**Problem statement**.
Repeat the data that follows exactly, starting at the line with "level as yourself." and ending at the line with "2）若 1）中的条件 $f(x)>0$", and leave out every picture.

(Rendered images with source text)
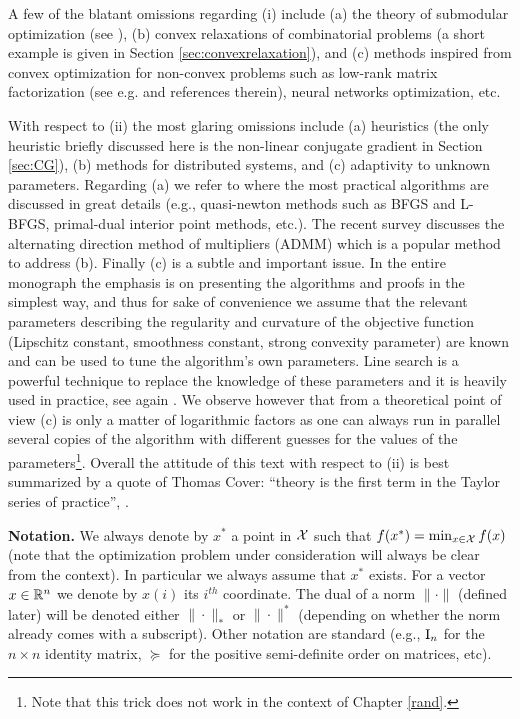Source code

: A few of the blatant omissions regarding (i) include (a) the theory of submodular optimization (see \cite{Bac13}), (b) convex relaxations of combinatorial problems (a short example is given in Section \ref{sec:convexrelaxation}), and (c) methods inspired from convex optimization for non-convex problems such as low-rank matrix factorization (see e.g. \cite{JNS13} and references therein), neural networks optimization, etc. 

With respect to (ii) the most glaring omissions include (a) heuristics (the only heuristic briefly discussed here is the non-linear conjugate gradient in Section \ref{sec:CG}), (b) methods for distributed systems, and (c) adaptivity to unknown parameters. Regarding (a) we refer to \cite{NW06} where the most practical algorithms are discussed in great details (e.g., quasi-newton methods such as BFGS and L-BFGS, primal-dual interior point methods, etc.). The recent survey \cite{BPCPE11} discusses the alternating direction method of multipliers (ADMM) which is a popular method to address (b). Finally (c) is a subtle and important issue. In the entire monograph the emphasis is on presenting the algorithms and proofs in the simplest way, and thus for sake of convenience we assume that the relevant parameters describing the regularity and curvature of the objective function (Lipschitz constant, smoothness constant, strong convexity parameter) are known and can be used to tune the algorithm's own parameters. Line search is a powerful technique to replace the knowledge of these parameters and it is heavily used in practice, see again \cite{NW06}. We observe however that from a theoretical point of view (c) is only a matter of logarithmic factors as one can always run in parallel several copies of the algorithm with different guesses for the values of the parameters\footnote{Note that this trick does not work in the context of Chapter \ref{rand}.}. Overall the attitude of this text with respect to (ii) is best summarized by a quote of Thomas Cover: ``theory is the first term in the Taylor series of practice'', \cite{Cov92}.
\newline

\textbf{Notation.} We always denote by $x^*$ a point in $\mathcal{X}$ such that $f(x^*) = \min_{x \in \mathcal{X}} f(x)$ (note that the optimization problem under consideration will always be clear from the context). In particular we always assume that $x^*$ exists. For a vector $x \in \mathbb{R}^n$ we denote by $x(i)$ its $i^{th}$ coordinate. The dual of a norm $\|\cdot\|$ (defined later) will be denoted either $\|\cdot\|_*$ or $\|\cdot\|^*$ (depending on whether the norm already comes with a subscript). Other notation are standard (e.g., $\mathrm{I}_n$ for the $n \times n$ identity matrix, $\succeq$ for the positive semi-definite order on matrices, etc).

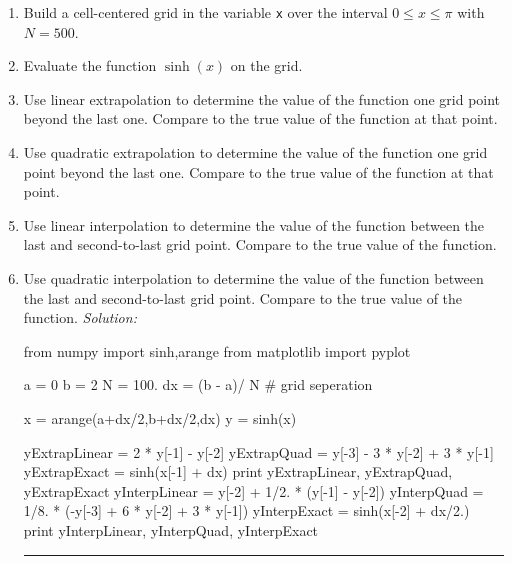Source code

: \begin{enumerate}
\prob 
\begin{enumerate}
\item Build a cell-centered grid in the variable {\tt x} over the
interval $0 \le x \le \pi$ with $N=500$.
\item Evaluate the function $\sinh(x)$ on the grid.
\item Use linear extrapolation to determine the value of the function
  one grid point beyond the last one.  Compare to the true value of the
  function at that point.
\item Use quadratic extrapolation to determine the value of the function
  one grid point beyond the last one.  Compare to the true value of
  the function at that point.
\item Use linear interpolation to determine the value of the function
  between the last and second-to-last grid point.  Compare to the true
  value of the function.
\item Use quadratic interpolation to determine the value of the
  function between the last and second-to-last grid point.  Compare to
  the true value of the function.
\ifsolutions
\textit{Solution:}\\
\begin{codeexample}
\begin{VerbatimOut}{\listingFile}
from numpy import sinh,arange
from matplotlib import pyplot

a = 0
b = 2
N = 100.
dx = (b  - a)/ N  # grid seperation

x = arange(a+dx/2,b+dx/2,dx)
y = sinh(x)

yExtrapLinear = 2 * y[-1] - y[-2]
yExtrapQuad = y[-3] - 3 * y[-2] + 3 * y[-1]
yExtrapExact = sinh(x[-1] + dx)
print yExtrapLinear, yExtrapQuad, yExtrapExact
yInterpLinear =  y[-2] + 1/2. * (y[-1] - y[-2])
yInterpQuad = 1/8. * (-y[-3] + 6 * y[-2] + 3 * y[-1])
yInterpExact = sinh(x[-2] + dx/2.)
print yInterpLinear, yInterpQuad, yInterpExact
\end{VerbatimOut}
\end{codeexample}
\else
\noindent\rule{4 in}{0.01 in}
\fi
\end{enumerate}
\end{enumerate}
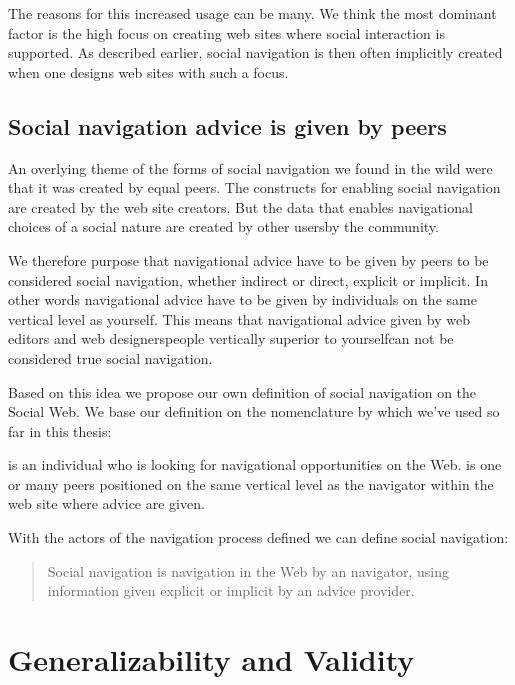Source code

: The reasons for this increased usage can be many. We think the most dominant
factor is the high focus on creating web sites where social interaction is
supported. As described earlier, social navigation is then often
implicitly created when one designs web sites with such a focus.

\subsection{Social navigation advice is given by peers}
\label{section:flickr.facebook.discussion.peers}

An overlying theme of the forms of social navigation we found in the wild were
that it was created by equal peers. The constructs for enabling social
navigation are created by the web site creators. But the data that
enables navigational choices of a social nature are created by other
users\dash{}by the community.

We therefore purpose that navigational advice have to
be given by peers to be considered social navigation,
whether indirect or direct, explicit or implicit.
In other words
navigational advice have to be given by individuals on the same vertical
level as yourself. This means that navigational advice given by web editors
and web designers\dash{}people vertically superior to yourself\dash{}can not
be considered true social navigation.

Based on this idea we propose our own definition of social navigation on the
Social Web. We base our definition on the nomenclature by
\citet[]{svensson03} which we've used so far in this thesis:

\begin{items}
   is an individual who is looking for navigational
    opportunities on the Web.
   is one or many peers positioned on the same
    vertical level as the navigator within the web site where advice are
    given.
\end{items}

With the actors of the navigation process defined we can define social
navigation:

\begin{quote}
  Social navigation is navigation in the Web by an navigator, using
  information given explicit or implicit by an advice provider.
\end{quote}

\section{Generalizability and Validity}


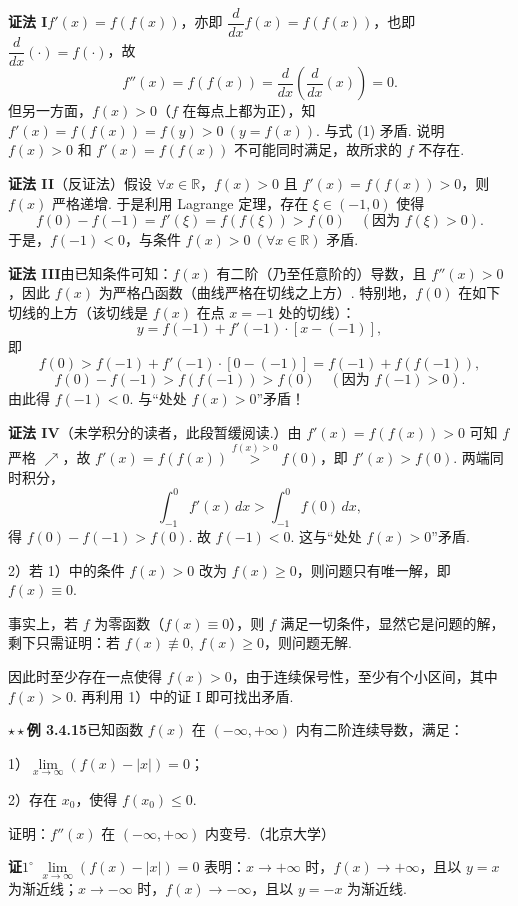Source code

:\documentclass[UTF8,12pt,a4paper,fontset=fandol]{ctexart}
\begin{document}
\noindent\textbf{证法 I}\quad $f'(x)=f(f(x))$，亦即 $\dfrac{d}{dx}f(x)=f(f(x))$，也即 $\dfrac{d}{dx}(\cdot)=f(\cdot)$，故
\[
  f''(x)=f(f(x))=\frac{d}{dx}\left(\frac{d}{dx}(x)\right)=0. \tag{1}
\]
但另一方面，$f(x)>0$（$f$ 在每点上都为正），知 $f'(x)=f(f(x))=f(y)>0\ (y=f(x))$. 与式 (1) 矛盾. 说明 $f(x)>0$ 和 $f'(x)=f(f(x))$ 不可能同时满足，故所求的 $f$ 不存在.

\noindent\textbf{证法 II}\quad （反证法）假设 $\forall x\in\mathbb R$，$f(x)>0$ 且 $f'(x)=f(f(x))>0$，则 $f(x)$ 严格递增. 于是利用 Lagrange 定理，存在 $\xi\in(-1,0)$ 使得
\[
  f(0)-f(-1)=f'(\xi)=f(f(\xi))>f(0)\quad(\text{因为 }f(\xi)>0).
\]
于是，$f(-1)<0$，与条件 $f(x)>0\ (\forall x\in\mathbb R)$ 矛盾.

\noindent\textbf{证法 III}\quad 由已知条件可知：$f(x)$ 有二阶（乃至任意阶的）导数，且 $f''(x)>0$，因此 $f(x)$ 为严格凸函数（曲线严格在切线之上方）. 特别地，$f(0)$ 在如下切线的上方（该切线是 $f(x)$ 在点 $x=-1$ 处的切线）：
\[
  y=f(-1)+f'(-1)\cdot[x-(-1)],
\]
即
\[
  f(0)>f(-1)+f'(-1)\cdot[0-(-1)]
  =f(-1)+f(f(-1)),
\]
\[
  f(0)-f(-1)>f(f(-1))>f(0)\quad(\text{因为 }f(-1)>0).
\]
由此得 $f(-1)<0$. 与“处处 $f(x)>0$”矛盾！

\noindent\textbf{证法 IV}\quad （未学积分的读者，此段暂缓阅读.）由 $f'(x)=f(f(x))>0$ 可知 $f$ 严格 $\nearrow$，故 $f'(x)=f(f(x))\overset{f(x)>0}{>}f(0)$，即 $f'(x)>f(0)$. 两端同时积分，
\[
  \int_{-1}^0 f'(x)\,dx>\int_{-1}^0 f(0)\,dx,
\]
得 $f(0)-f(-1)>f(0)$. 故 $f(-1)<0$. 这与“处处 $f(x)>0$”矛盾.

2）若 1）中的条件 $f(x)>0$ 改为 $f(x)\ge0$，则问题只有唯一解，即 $f(x)\equiv0$.

事实上，若 $f$ 为零函数（$f(x)\equiv0$），则 $f$ 满足一切条件，显然它是问题的解，剩下只需证明：若 $f(x)\not\equiv0,\ f(x)\ge0$，则问题无解.

因此时至少存在一点使得 $f(x)>0$，由于连续保号性，至少有个小区间，其中 $f(x)>0$. 再利用 1）中的证 I 即可找出矛盾.

\noindent\textbf{$\star\star$例 3.4.15}\quad 已知函数 $f(x)$ 在 $(-\infty,+\infty)$ 内有二阶连续导数，满足：

1）$\lim\limits_{x\to\infty}(f(x)-|x|)=0$；

2）存在 $x_0$，使得 $f(x_0)\le0$.

证明：$f''(x)$ 在 $(-\infty,+\infty)$ 内变号.（北京大学）

\noindent\textbf{证}\quad $1^\circ$ $\lim\limits_{x\to\infty}(f(x)-|x|)=0$ 表明：$x\to+\infty$ 时，$f(x)\to+\infty$，且以 $y=x$ 为渐近线；$x\to-\infty$ 时，$f(x)\to-\infty$，且以 $y=-x$ 为渐近线.
\end{document}
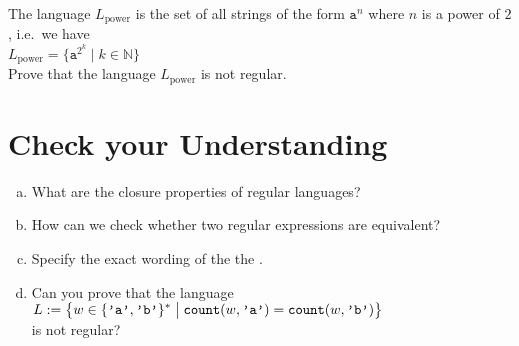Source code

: \exerciseEng
The language $L_{\mathrm{power}}$ is the set of all strings of the form $\mathtt{a}^n$ where $n$ is a power of
$2$, i.e.~we have
\\[0.2cm]
\hspace*{1.3cm}
$L_{\mathrm{power}} = \bigl\{ \mathtt{a}^{2^k} \mid k \in \mathbb{N} \bigr\}$
\\[0.2cm]
Prove that the language $L_{\mathrm{power}}$ is not regular.
\eox

\section{Check your Understanding}
\begin{enumerate}[(a)]
\item What are the closure properties of regular languages?
\item How can we check whether two regular expressions are equivalent?
\item Specify the exact wording of the the .
\item Can you prove that the language
      \\[0.2cm]
      \hspace*{1.3cm}
      $\displaystyle L := \bigl\{ w \in \{\texttt{'a'}, \texttt{'b'}\}^* \bigm| \texttt{count}(w, \texttt{'a'})=\texttt{count}(w, \texttt{'b'}) \bigr\}$
      \\[0.2cm]
      is not regular?
\end{enumerate}


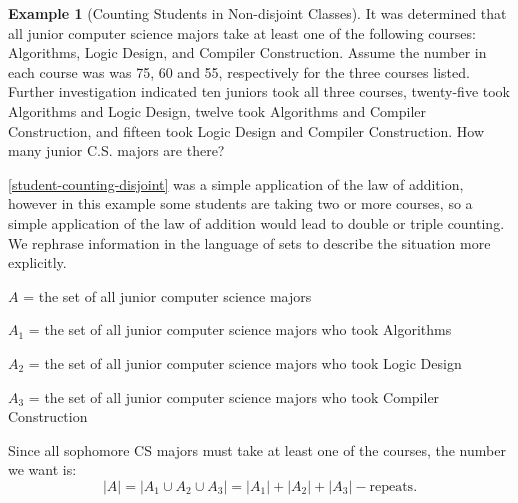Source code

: \documentclass[10pt,]{book}
\theoremstyle{plain}
\theoremstyle{definition}
\newtheorem{example}[theorem]{Example}
\begin{document}
\begin{example}[Counting Students in Non-disjoint Classes]\label{student-counting-nondisjoint}
It was determined that all junior computer science majors take at least one of the following courses: Algorithms, Logic Design, and Compiler Construction. Assume the number in each course was was 75, 60 and 55, respectively for the three courses listed. Further investigation indicated ten juniors took all three courses, twenty-five took  Algorithms and Logic Design, twelve took Algorithms and Compiler Construction, and fifteen took Logic Design and Compiler Construction. How many junior C.S. majors are there?
%
\par
\hyperref[student-counting-disjoint]{\ref{student-counting-disjoint}} was a simple application of the law of addition, however in this example some students are taking two or more courses, so a simple application of the law of addition would lead to double or triple counting. We rephrase information in the language of sets to describe the situation more explicitly.
%
\par

 \(A\) = the set of all junior computer science majors
%
\par

  \(A_1\) = the set of all junior computer science majors who took Algorithms
%
\par

  \(A_2\) = the set of all junior computer science majors who took Logic Design
%
\par

  \(A_3\) = the set of all junior computer science majors who took Compiler Construction
%
\par

 Since all sophomore CS majors must take at least one of the courses, the number we want is:
 \[\lvert A \rvert = \lvert A_1 \cup A_2 \cup A_3 \rvert = \lvert A_1 \rvert + \lvert A_2 \rvert + \lvert A_3 \rvert - \textrm{repeats}.\]
%
\par


\end{example}
\end{document}
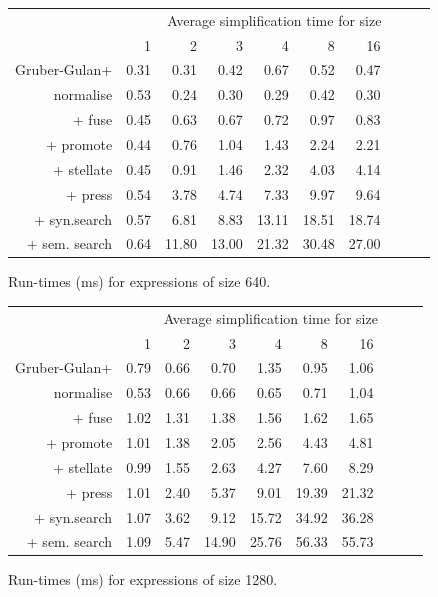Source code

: \begin{figure}\begin{tabular}{rrrrrrrrrr}
 & \multicolumn{9}{c}{Average simplification time for size} \\
 & 1 & 2 & 3 & 4 & 8 & 16 \\
Gruber-Gulan+ & 0.31 & 0.31 & 0.42 & 0.67 & 0.52 & 0.47 \\
normalise & 0.53 & 0.24 & 0.30 & 0.29 & 0.42 & 0.30 \\
+ fuse & 0.45 & 0.63 & 0.67 & 0.72 & 0.97 & 0.83 \\
+ promote & 0.44 & 0.76 & 1.04 & 1.43 & 2.24 & 2.21 \\
+ stellate & 0.45 & 0.91 & 1.46 & 2.32 & 4.03 & 4.14 \\
+ press & 0.54 & 3.78 & 4.74 & 7.33 & 9.97 & 9.64 \\
+ syn.search & 0.57 & 6.81 & 8.83 & 13.11 & 18.51 & 18.74 \\
+ sem. search & 0.64 & 11.80 & 13.00 & 21.32 & 30.48 & 27.00 \\
\end{tabular}\caption{Run-times (ms) for expressions of size 640.}\end{figure}
\begin{figure}\begin{tabular}{rrrrrrrrrr}
 & \multicolumn{9}{c}{Average simplification time for size} \\
 & 1 & 2 & 3 & 4 & 8 & 16 \\
Gruber-Gulan+ & 0.79 & 0.66 & 0.70 & 1.35 & 0.95 & 1.06 \\
normalise & 0.53 & 0.66 & 0.66 & 0.65 & 0.71 & 1.04 \\
+ fuse & 1.02 & 1.31 & 1.38 & 1.56 & 1.62 & 1.65 \\
+ promote & 1.01 & 1.38 & 2.05 & 2.56 & 4.43 & 4.81 \\
+ stellate & 0.99 & 1.55 & 2.63 & 4.27 & 7.60 & 8.29 \\
+ press & 1.01 & 2.40 & 5.37 & 9.01 & 19.39 & 21.32 \\
+ syn.search & 1.07 & 3.62 & 9.12 & 15.72 & 34.92 & 36.28 \\
+ sem. search & 1.09 & 5.47 & 14.90 & 25.76 & 56.33 & 55.73 \\
\end{tabular}\caption{Run-times (ms) for expressions of size 1280.}\end{figure}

**Answer space**.
level as yourself. This means that navigational advice given by web editors
and web designers\dash{}people vertically superior to yourself\dash{}can not
be considered true social navigation.

Based on this idea we propose our own definition of social navigation on the
Social Web. We base our definition on the nomenclature by
\citet[]{svensson03} which we've used so far in this thesis:

\begin{items}
   is an individual who is looking for navigational
    opportunities on the Web.
   is one or many peers positioned on the same
    vertical level as the navigator within the web site where advice are
    given.
\end{items}

With the actors of the navigation process defined we can define social
navigation:

\begin{quote}
  Social navigation is navigation in the Web by an navigator, using
  information given explicit or implicit by an advice provider.
\end{quote}

\section{Generalizability and Validity}


Source code

:\documentclass[UTF8,12pt,a4paper,fontset=fandol]{ctexart}
\begin{document}
\noindent\textbf{证法 I}\quad $f'(x)=f(f(x))$，亦即 $\dfrac{d}{dx}f(x)=f(f(x))$，也即 $\dfrac{d}{dx}(\cdot)=f(\cdot)$，故
\[
  f''(x)=f(f(x))=\frac{d}{dx}\left(\frac{d}{dx}(x)\right)=0. \tag{1}
\]
但另一方面，$f(x)>0$（$f$ 在每点上都为正），知 $f'(x)=f(f(x))=f(y)>0\ (y=f(x))$. 与式 (1) 矛盾. 说明 $f(x)>0$ 和 $f'(x)=f(f(x))$ 不可能同时满足，故所求的 $f$ 不存在.

\noindent\textbf{证法 II}\quad （反证法）假设 $\forall x\in\mathbb R$，$f(x)>0$ 且 $f'(x)=f(f(x))>0$，则 $f(x)$ 严格递增. 于是利用 Lagrange 定理，存在 $\xi\in(-1,0)$ 使得
\[
  f(0)-f(-1)=f'(\xi)=f(f(\xi))>f(0)\quad(\text{因为 }f(\xi)>0).
\]
于是，$f(-1)<0$，与条件 $f(x)>0\ (\forall x\in\mathbb R)$ 矛盾.

\noindent\textbf{证法 III}\quad 由已知条件可知：$f(x)$ 有二阶（乃至任意阶的）导数，且 $f''(x)>0$，因此 $f(x)$ 为严格凸函数（曲线严格在切线之上方）. 特别地，$f(0)$ 在如下切线的上方（该切线是 $f(x)$ 在点 $x=-1$ 处的切线）：
\[
  y=f(-1)+f'(-1)\cdot[x-(-1)],
\]
即
\[
  f(0)>f(-1)+f'(-1)\cdot[0-(-1)]
  =f(-1)+f(f(-1)),
\]
\[
  f(0)-f(-1)>f(f(-1))>f(0)\quad(\text{因为 }f(-1)>0).
\]
由此得 $f(-1)<0$. 与“处处 $f(x)>0$”矛盾！

\noindent\textbf{证法 IV}\quad （未学积分的读者，此段暂缓阅读.）由 $f'(x)=f(f(x))>0$ 可知 $f$ 严格 $\nearrow$，故 $f'(x)=f(f(x))\overset{f(x)>0}{>}f(0)$，即 $f'(x)>f(0)$. 两端同时积分，
\[
  \int_{-1}^0 f'(x)\,dx>\int_{-1}^0 f(0)\,dx,
\]
得 $f(0)-f(-1)>f(0)$. 故 $f(-1)<0$. 这与“处处 $f(x)>0$”矛盾.

2）若 1）中的条件 $f(x)>0$ 改为 $f(x)\ge0$，则问题只有唯一解，即 $f(x)\equiv0$.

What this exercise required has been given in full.